> _TASK STATEMENT_: Please state how many lines in the records contain the string "child", with no words besides the number.

> _MATERIAL FOR THE TASK_:

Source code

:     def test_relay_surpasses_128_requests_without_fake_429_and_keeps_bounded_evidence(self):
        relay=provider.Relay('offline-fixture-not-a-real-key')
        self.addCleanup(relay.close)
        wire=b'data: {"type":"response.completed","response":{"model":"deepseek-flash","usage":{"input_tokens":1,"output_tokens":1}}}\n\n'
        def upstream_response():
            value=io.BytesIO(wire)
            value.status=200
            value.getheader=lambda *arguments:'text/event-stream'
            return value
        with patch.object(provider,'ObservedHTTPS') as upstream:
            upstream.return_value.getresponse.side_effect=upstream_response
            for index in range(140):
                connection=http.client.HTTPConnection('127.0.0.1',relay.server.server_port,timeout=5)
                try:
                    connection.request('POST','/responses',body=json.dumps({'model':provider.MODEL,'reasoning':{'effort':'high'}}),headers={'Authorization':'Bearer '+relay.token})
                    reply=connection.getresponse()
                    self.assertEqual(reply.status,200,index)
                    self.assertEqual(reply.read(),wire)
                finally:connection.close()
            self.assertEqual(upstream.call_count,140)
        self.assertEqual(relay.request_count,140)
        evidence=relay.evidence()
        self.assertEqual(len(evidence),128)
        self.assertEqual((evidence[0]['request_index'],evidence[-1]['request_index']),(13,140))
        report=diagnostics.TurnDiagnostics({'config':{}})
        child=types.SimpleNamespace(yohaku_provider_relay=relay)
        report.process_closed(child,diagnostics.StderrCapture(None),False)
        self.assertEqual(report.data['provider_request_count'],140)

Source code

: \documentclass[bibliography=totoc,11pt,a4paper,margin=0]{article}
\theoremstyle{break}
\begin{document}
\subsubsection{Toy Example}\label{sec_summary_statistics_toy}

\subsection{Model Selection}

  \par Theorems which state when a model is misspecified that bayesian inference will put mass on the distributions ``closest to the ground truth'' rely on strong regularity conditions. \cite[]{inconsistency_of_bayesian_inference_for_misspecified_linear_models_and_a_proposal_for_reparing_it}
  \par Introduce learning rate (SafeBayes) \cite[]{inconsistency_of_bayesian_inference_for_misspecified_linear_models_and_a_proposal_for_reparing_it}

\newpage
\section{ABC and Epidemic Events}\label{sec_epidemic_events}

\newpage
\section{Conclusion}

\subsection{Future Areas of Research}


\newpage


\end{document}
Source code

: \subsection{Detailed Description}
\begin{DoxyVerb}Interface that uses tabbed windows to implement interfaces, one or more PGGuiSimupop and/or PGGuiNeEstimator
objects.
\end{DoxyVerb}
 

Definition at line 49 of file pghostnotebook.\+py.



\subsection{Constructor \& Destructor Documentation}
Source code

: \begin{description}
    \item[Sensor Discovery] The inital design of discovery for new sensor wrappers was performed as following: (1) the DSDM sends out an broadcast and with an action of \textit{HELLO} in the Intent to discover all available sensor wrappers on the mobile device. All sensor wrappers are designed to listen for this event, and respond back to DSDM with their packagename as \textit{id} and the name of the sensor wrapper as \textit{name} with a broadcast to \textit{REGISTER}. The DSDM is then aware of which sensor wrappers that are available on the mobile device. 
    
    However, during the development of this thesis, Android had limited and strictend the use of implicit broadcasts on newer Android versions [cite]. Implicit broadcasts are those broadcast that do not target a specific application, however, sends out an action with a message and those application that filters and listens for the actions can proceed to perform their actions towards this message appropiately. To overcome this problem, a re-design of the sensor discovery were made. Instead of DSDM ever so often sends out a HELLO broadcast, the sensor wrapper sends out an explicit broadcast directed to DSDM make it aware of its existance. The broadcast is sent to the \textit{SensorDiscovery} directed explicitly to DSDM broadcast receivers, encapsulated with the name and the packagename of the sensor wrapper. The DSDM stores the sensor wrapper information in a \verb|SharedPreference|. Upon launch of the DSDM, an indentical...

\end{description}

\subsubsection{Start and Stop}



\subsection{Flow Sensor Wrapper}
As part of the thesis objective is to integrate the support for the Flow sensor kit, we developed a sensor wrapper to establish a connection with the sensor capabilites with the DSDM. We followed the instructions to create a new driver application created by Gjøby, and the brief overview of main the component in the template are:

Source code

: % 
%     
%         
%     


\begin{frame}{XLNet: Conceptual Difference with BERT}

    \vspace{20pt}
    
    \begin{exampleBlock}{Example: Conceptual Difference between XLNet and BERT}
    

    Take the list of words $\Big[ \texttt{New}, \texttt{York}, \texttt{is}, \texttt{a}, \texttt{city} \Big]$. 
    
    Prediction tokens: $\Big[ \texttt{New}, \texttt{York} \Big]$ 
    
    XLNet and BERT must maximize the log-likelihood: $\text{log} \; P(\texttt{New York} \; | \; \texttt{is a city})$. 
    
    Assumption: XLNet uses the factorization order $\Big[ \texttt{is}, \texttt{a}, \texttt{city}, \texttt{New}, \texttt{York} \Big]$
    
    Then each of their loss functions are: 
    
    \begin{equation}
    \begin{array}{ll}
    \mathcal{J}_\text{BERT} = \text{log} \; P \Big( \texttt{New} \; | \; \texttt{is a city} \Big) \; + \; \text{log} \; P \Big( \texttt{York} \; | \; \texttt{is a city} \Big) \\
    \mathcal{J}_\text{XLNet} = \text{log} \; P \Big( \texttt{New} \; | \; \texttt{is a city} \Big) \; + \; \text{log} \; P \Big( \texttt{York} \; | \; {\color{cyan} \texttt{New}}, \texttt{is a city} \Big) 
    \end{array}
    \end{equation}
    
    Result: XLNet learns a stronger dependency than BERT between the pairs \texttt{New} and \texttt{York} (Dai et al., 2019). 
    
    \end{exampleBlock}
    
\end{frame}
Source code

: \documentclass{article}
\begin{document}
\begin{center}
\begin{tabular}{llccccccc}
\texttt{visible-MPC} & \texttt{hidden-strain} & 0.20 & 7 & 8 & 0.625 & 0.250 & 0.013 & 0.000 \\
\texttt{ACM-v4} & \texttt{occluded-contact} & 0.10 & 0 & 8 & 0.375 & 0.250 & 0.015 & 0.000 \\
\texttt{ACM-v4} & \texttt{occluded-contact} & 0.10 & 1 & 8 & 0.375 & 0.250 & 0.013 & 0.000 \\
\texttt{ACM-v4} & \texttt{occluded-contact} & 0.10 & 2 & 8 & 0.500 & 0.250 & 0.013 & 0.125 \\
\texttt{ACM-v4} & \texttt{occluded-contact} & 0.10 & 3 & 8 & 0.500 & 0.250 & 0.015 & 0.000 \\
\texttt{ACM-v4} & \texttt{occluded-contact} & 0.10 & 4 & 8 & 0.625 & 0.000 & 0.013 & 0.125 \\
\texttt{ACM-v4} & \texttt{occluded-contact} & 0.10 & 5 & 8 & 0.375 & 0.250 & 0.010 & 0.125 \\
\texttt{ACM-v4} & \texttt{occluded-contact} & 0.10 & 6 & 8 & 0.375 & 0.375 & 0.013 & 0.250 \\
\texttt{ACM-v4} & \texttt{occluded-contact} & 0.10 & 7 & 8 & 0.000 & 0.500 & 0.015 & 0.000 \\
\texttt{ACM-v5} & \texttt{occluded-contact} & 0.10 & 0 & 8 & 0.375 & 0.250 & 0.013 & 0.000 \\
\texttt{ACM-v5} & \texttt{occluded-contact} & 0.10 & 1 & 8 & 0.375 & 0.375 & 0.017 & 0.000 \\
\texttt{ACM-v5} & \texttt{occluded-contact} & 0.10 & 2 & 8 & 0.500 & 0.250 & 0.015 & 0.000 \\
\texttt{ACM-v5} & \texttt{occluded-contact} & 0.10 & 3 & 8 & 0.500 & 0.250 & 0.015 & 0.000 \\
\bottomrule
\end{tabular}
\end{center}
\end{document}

> _EXERCISE ANSWER_: 2